Major corporations have been doing the same thing since the late 1800's, creating a consistent image that connects their name with their products and with the experience we expect from the products. When companies like Coca-Cola, Apple, IBM, and others spend zillions on corporate identity programs to make sure their logos, typefaces, and other identifying marks are used consistently, they do it to make sure we continue to see them as they want us to see them.
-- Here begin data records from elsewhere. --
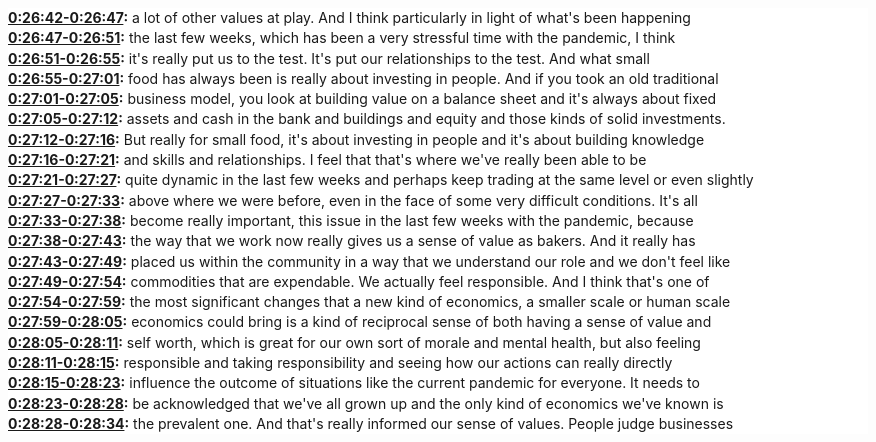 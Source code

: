 **[0:26:42-0:26:47](https://soundcloud.com/farmerama-radio/55-enlightened-agriculture-sustainable-economies-and-regenerative-businesses#t=0:26:42):**  a lot of other values at play. And I think particularly in light of what's been happening  
**[0:26:47-0:26:51](https://soundcloud.com/farmerama-radio/55-enlightened-agriculture-sustainable-economies-and-regenerative-businesses#t=0:26:47):**  the last few weeks, which has been a very stressful time with the pandemic, I think  
**[0:26:51-0:26:55](https://soundcloud.com/farmerama-radio/55-enlightened-agriculture-sustainable-economies-and-regenerative-businesses#t=0:26:51):**  it's really put us to the test. It's put our relationships to the test. And what small  
**[0:26:55-0:27:01](https://soundcloud.com/farmerama-radio/55-enlightened-agriculture-sustainable-economies-and-regenerative-businesses#t=0:26:55):**  food has always been is really about investing in people. And if you took an old traditional  
**[0:27:01-0:27:05](https://soundcloud.com/farmerama-radio/55-enlightened-agriculture-sustainable-economies-and-regenerative-businesses#t=0:27:01):**  business model, you look at building value on a balance sheet and it's always about fixed  
**[0:27:05-0:27:12](https://soundcloud.com/farmerama-radio/55-enlightened-agriculture-sustainable-economies-and-regenerative-businesses#t=0:27:05):**  assets and cash in the bank and buildings and equity and those kinds of solid investments.  
**[0:27:12-0:27:16](https://soundcloud.com/farmerama-radio/55-enlightened-agriculture-sustainable-economies-and-regenerative-businesses#t=0:27:12):**  But really for small food, it's about investing in people and it's about building knowledge  
**[0:27:16-0:27:21](https://soundcloud.com/farmerama-radio/55-enlightened-agriculture-sustainable-economies-and-regenerative-businesses#t=0:27:16):**  and skills and relationships. I feel that that's where we've really been able to be  
**[0:27:21-0:27:27](https://soundcloud.com/farmerama-radio/55-enlightened-agriculture-sustainable-economies-and-regenerative-businesses#t=0:27:21):**  quite dynamic in the last few weeks and perhaps keep trading at the same level or even slightly  
**[0:27:27-0:27:33](https://soundcloud.com/farmerama-radio/55-enlightened-agriculture-sustainable-economies-and-regenerative-businesses#t=0:27:27):**  above where we were before, even in the face of some very difficult conditions. It's all  
**[0:27:33-0:27:38](https://soundcloud.com/farmerama-radio/55-enlightened-agriculture-sustainable-economies-and-regenerative-businesses#t=0:27:33):**  become really important, this issue in the last few weeks with the pandemic, because  
**[0:27:38-0:27:43](https://soundcloud.com/farmerama-radio/55-enlightened-agriculture-sustainable-economies-and-regenerative-businesses#t=0:27:38):**  the way that we work now really gives us a sense of value as bakers. And it really has  
**[0:27:43-0:27:49](https://soundcloud.com/farmerama-radio/55-enlightened-agriculture-sustainable-economies-and-regenerative-businesses#t=0:27:43):**  placed us within the community in a way that we understand our role and we don't feel like  
**[0:27:49-0:27:54](https://soundcloud.com/farmerama-radio/55-enlightened-agriculture-sustainable-economies-and-regenerative-businesses#t=0:27:49):**  commodities that are expendable. We actually feel responsible. And I think that's one of  
**[0:27:54-0:27:59](https://soundcloud.com/farmerama-radio/55-enlightened-agriculture-sustainable-economies-and-regenerative-businesses#t=0:27:54):**  the most significant changes that a new kind of economics, a smaller scale or human scale  
**[0:27:59-0:28:05](https://soundcloud.com/farmerama-radio/55-enlightened-agriculture-sustainable-economies-and-regenerative-businesses#t=0:27:59):**  economics could bring is a kind of reciprocal sense of both having a sense of value and  
**[0:28:05-0:28:11](https://soundcloud.com/farmerama-radio/55-enlightened-agriculture-sustainable-economies-and-regenerative-businesses#t=0:28:05):**  self worth, which is great for our own sort of morale and mental health, but also feeling  
**[0:28:11-0:28:15](https://soundcloud.com/farmerama-radio/55-enlightened-agriculture-sustainable-economies-and-regenerative-businesses#t=0:28:11):**  responsible and taking responsibility and seeing how our actions can really directly  
**[0:28:15-0:28:23](https://soundcloud.com/farmerama-radio/55-enlightened-agriculture-sustainable-economies-and-regenerative-businesses#t=0:28:15):**  influence the outcome of situations like the current pandemic for everyone. It needs to  
**[0:28:23-0:28:28](https://soundcloud.com/farmerama-radio/55-enlightened-agriculture-sustainable-economies-and-regenerative-businesses#t=0:28:23):**  be acknowledged that we've all grown up and the only kind of economics we've known is  
**[0:28:28-0:28:34](https://soundcloud.com/farmerama-radio/55-enlightened-agriculture-sustainable-economies-and-regenerative-businesses#t=0:28:28):**  the prevalent one. And that's really informed our sense of values. People judge businesses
They're protecting their brands.
A week or two ago I responded to a post on how to get them to hire you and not someone else. My response was to give the audience something unique about you that they would remember, that would set you apart. Behaving as a consummate professional is definitely one way to do this, but, as an entertainer, you need to be more than that. You need to set yourself up so they think of you as the type of person they associate with an entertainer: a little bigger than life, fun to be around, and certainly providing a pleasant experience.
And here's my whole point: You want the client to hire [i]you[/i], not your tricks. Your tricks don't need the money, and can't spend it. You do, and you can. How often have I seen a comment here to the effect that “they remembered the last guy's tricks, but not his name.” Well, if that's all he gave them, of course that's all they remember.
Now let's think for a minute about some of today's top magicians. Do they have brand identity?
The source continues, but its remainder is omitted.